◆ TASK STATEMENT ◆
Print exactly the lines below between the line holding "- Knowledge of" and the line holding "## About BCW New York", inclusive, and nothing more.

◆ MATERIAL PROVIDED ◆
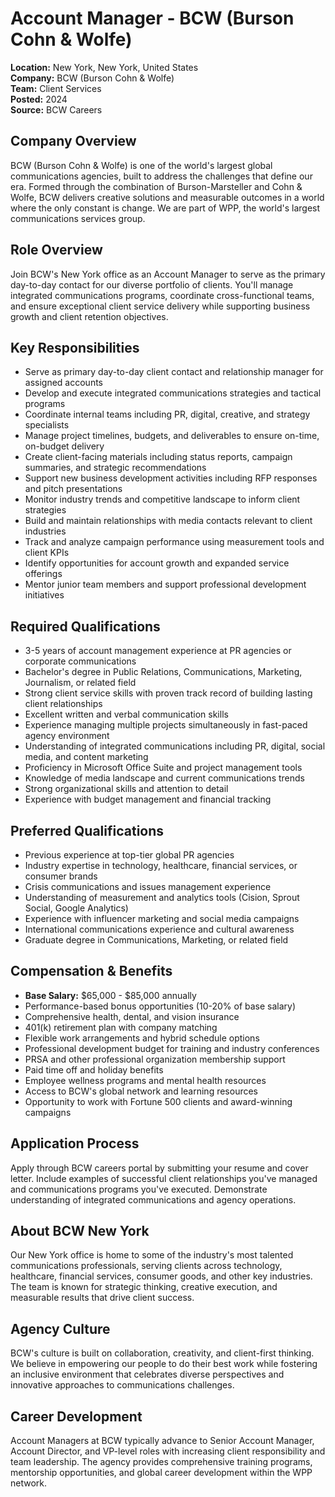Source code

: # Account Manager - BCW (Burson Cohn & Wolfe)
**Location:** New York, New York, United States  
**Company:** BCW (Burson Cohn & Wolfe)  
**Team:** Client Services  
**Posted:** 2024  
**Source:** BCW Careers  

## Company Overview
BCW (Burson Cohn & Wolfe) is one of the world's largest global communications agencies, built to address the challenges that define our era. Formed through the combination of Burson-Marsteller and Cohn & Wolfe, BCW delivers creative solutions and measurable outcomes in a world where the only constant is change. We are part of WPP, the world's largest communications services group.

## Role Overview
Join BCW's New York office as an Account Manager to serve as the primary day-to-day contact for our diverse portfolio of clients. You'll manage integrated communications programs, coordinate cross-functional teams, and ensure exceptional client service delivery while supporting business growth and client retention objectives.

## Key Responsibilities
- Serve as primary day-to-day client contact and relationship manager for assigned accounts
- Develop and execute integrated communications strategies and tactical programs
- Coordinate internal teams including PR, digital, creative, and strategy specialists
- Manage project timelines, budgets, and deliverables to ensure on-time, on-budget delivery
- Create client-facing materials including status reports, campaign summaries, and strategic recommendations
- Support new business development activities including RFP responses and pitch presentations
- Monitor industry trends and competitive landscape to inform client strategies
- Build and maintain relationships with media contacts relevant to client industries
- Track and analyze campaign performance using measurement tools and client KPIs
- Identify opportunities for account growth and expanded service offerings
- Mentor junior team members and support professional development initiatives

## Required Qualifications
- 3-5 years of account management experience at PR agencies or corporate communications
- Bachelor's degree in Public Relations, Communications, Marketing, Journalism, or related field
- Strong client service skills with proven track record of building lasting client relationships
- Excellent written and verbal communication skills
- Experience managing multiple projects simultaneously in fast-paced agency environment
- Understanding of integrated communications including PR, digital, social media, and content marketing
- Proficiency in Microsoft Office Suite and project management tools
- Knowledge of media landscape and current communications trends
- Strong organizational skills and attention to detail
- Experience with budget management and financial tracking

## Preferred Qualifications
- Previous experience at top-tier global PR agencies
- Industry expertise in technology, healthcare, financial services, or consumer brands
- Crisis communications and issues management experience
- Understanding of measurement and analytics tools (Cision, Sprout Social, Google Analytics)
- Experience with influencer marketing and social media campaigns
- International communications experience and cultural awareness
- Graduate degree in Communications, Marketing, or related field

## Compensation & Benefits
- **Base Salary:** $65,000 - $85,000 annually
- Performance-based bonus opportunities (10-20% of base salary)
- Comprehensive health, dental, and vision insurance
- 401(k) retirement plan with company matching
- Flexible work arrangements and hybrid schedule options
- Professional development budget for training and industry conferences
- PRSA and other professional organization membership support
- Paid time off and holiday benefits
- Employee wellness programs and mental health resources
- Access to BCW's global network and learning resources
- Opportunity to work with Fortune 500 clients and award-winning campaigns

## Application Process
Apply through BCW careers portal by submitting your resume and cover letter. Include examples of successful client relationships you've managed and communications programs you've executed. Demonstrate understanding of integrated communications and agency operations.

## About BCW New York
Our New York office is home to some of the industry's most talented communications professionals, serving clients across technology, healthcare, financial services, consumer goods, and other key industries. The team is known for strategic thinking, creative execution, and measurable results that drive client success.

## Agency Culture
BCW's culture is built on collaboration, creativity, and client-first thinking. We believe in empowering our people to do their best work while fostering an inclusive environment that celebrates diverse perspectives and innovative approaches to communications challenges.

## Career Development
Account Managers at BCW typically advance to Senior Account Manager, Account Director, and VP-level roles with increasing client responsibility and team leadership. The agency provides comprehensive training programs, mentorship opportunities, and global career development within the WPP network.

◆ SOLVED PROBLEM ◆
- Knowledge of media landscape and current communications trends
- Strong organizational skills and attention to detail
- Experience with budget management and financial tracking

## Preferred Qualifications
- Previous experience at top-tier global PR agencies
- Industry expertise in technology, healthcare, financial services, or consumer brands
- Crisis communications and issues management experience
- Understanding of measurement and analytics tools (Cision, Sprout Social, Google Analytics)
- Experience with influencer marketing and social media campaigns
- International communications experience and cultural awareness
- Graduate degree in Communications, Marketing, or related field

## Compensation & Benefits
- **Base Salary:** $65,000 - $85,000 annually
- Performance-based bonus opportunities (10-20% of base salary)
- Comprehensive health, dental, and vision insurance
- 401(k) retirement plan with company matching
- Flexible work arrangements and hybrid schedule options
- Professional development budget for training and industry conferences
- PRSA and other professional organization membership support
- Paid time off and holiday benefits
- Employee wellness programs and mental health resources
- Access to BCW's global network and learning resources
- Opportunity to work with Fortune 500 clients and award-winning campaigns

## Application Process
Apply through BCW careers portal by submitting your resume and cover letter. Include examples of successful client relationships you've managed and communications programs you've executed. Demonstrate understanding of integrated communications and agency operations.

## About BCW New York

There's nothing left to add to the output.